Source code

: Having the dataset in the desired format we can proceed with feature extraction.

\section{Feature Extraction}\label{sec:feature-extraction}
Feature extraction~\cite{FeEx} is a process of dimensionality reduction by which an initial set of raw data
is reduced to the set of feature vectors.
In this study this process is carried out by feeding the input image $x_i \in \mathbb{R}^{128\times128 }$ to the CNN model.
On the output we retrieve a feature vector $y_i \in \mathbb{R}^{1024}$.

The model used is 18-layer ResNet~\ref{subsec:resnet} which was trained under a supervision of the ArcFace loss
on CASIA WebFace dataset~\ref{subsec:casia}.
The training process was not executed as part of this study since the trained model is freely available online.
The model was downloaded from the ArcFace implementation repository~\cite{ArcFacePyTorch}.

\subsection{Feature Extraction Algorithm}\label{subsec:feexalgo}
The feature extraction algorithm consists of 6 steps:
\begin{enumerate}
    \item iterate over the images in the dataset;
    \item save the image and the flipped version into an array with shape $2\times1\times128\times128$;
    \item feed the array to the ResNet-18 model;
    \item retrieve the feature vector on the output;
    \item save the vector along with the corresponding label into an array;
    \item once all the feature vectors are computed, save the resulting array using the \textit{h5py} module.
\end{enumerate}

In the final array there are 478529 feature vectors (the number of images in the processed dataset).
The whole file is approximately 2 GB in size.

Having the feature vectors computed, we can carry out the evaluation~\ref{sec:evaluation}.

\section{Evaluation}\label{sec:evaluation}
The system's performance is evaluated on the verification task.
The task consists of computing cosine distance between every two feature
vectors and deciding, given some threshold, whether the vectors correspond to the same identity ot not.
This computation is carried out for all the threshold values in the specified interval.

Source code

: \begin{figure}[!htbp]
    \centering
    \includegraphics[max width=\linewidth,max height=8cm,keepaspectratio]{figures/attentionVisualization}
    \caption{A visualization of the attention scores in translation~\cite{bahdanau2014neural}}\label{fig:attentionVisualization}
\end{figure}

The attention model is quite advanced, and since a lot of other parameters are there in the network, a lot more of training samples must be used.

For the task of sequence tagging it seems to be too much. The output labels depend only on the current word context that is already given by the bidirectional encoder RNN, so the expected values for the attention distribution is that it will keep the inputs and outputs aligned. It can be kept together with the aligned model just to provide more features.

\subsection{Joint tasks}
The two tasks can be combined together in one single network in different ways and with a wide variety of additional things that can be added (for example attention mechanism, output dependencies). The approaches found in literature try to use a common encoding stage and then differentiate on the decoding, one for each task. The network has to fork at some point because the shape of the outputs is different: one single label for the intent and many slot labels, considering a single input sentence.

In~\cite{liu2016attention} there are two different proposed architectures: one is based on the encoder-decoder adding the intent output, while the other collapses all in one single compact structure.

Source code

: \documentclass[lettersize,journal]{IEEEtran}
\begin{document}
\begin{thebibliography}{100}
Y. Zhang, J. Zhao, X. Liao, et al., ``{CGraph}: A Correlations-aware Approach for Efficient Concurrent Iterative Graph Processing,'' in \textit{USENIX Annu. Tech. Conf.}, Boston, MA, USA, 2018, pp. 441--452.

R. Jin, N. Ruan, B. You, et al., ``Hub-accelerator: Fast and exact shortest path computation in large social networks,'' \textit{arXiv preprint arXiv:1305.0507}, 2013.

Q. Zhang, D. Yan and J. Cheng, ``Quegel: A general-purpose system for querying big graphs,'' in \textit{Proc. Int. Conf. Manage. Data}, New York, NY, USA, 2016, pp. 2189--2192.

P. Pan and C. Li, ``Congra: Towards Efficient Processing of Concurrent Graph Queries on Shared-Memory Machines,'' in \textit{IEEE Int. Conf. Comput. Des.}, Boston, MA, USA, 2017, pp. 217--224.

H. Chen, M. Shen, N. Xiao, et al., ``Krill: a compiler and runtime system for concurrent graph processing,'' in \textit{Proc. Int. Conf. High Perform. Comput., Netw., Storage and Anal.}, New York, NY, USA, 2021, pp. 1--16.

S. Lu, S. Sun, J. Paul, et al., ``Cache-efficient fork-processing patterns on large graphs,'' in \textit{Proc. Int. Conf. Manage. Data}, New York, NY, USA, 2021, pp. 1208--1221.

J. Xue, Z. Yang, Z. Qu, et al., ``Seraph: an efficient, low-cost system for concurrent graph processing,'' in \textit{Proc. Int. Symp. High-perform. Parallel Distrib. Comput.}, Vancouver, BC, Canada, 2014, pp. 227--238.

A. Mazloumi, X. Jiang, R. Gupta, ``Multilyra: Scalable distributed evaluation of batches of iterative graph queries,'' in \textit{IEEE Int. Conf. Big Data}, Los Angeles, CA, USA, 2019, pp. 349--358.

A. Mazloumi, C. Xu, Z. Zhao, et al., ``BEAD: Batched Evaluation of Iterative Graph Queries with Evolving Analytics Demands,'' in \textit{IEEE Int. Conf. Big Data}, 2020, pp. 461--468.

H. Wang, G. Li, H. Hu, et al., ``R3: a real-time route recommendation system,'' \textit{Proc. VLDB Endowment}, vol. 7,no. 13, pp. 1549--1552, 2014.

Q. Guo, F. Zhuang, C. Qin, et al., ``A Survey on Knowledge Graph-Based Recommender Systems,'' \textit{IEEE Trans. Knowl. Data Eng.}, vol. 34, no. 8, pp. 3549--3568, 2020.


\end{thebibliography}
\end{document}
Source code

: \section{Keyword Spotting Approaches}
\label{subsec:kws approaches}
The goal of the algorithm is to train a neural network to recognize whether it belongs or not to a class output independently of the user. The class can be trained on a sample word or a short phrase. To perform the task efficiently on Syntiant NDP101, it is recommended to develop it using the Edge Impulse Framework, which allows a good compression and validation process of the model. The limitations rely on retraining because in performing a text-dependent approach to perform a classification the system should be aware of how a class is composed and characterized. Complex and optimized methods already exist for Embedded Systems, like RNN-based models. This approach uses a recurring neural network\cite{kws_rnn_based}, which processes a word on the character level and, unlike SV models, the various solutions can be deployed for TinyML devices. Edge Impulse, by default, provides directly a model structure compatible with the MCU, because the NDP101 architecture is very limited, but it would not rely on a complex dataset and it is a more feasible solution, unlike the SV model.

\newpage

..........

Given the data above, transcribe exactly the lines from the one containing "on the output;" down to the one containing "The task consists", and no others.

    \item retrieve the feature vector on the output;
    \item save the vector along with the corresponding label into an array;
    \item once all the feature vectors are computed, save the resulting array using the \textit{h5py} module.
\end{enumerate}

In the final array there are 478529 feature vectors (the number of images in the processed dataset).
The whole file is approximately 2 GB in size.

Having the feature vectors computed, we can carry out the evaluation~\ref{sec:evaluation}.

\section{Evaluation}\label{sec:evaluation}
The system's performance is evaluated on the verification task.
The task consists of computing cosine distance between every two feature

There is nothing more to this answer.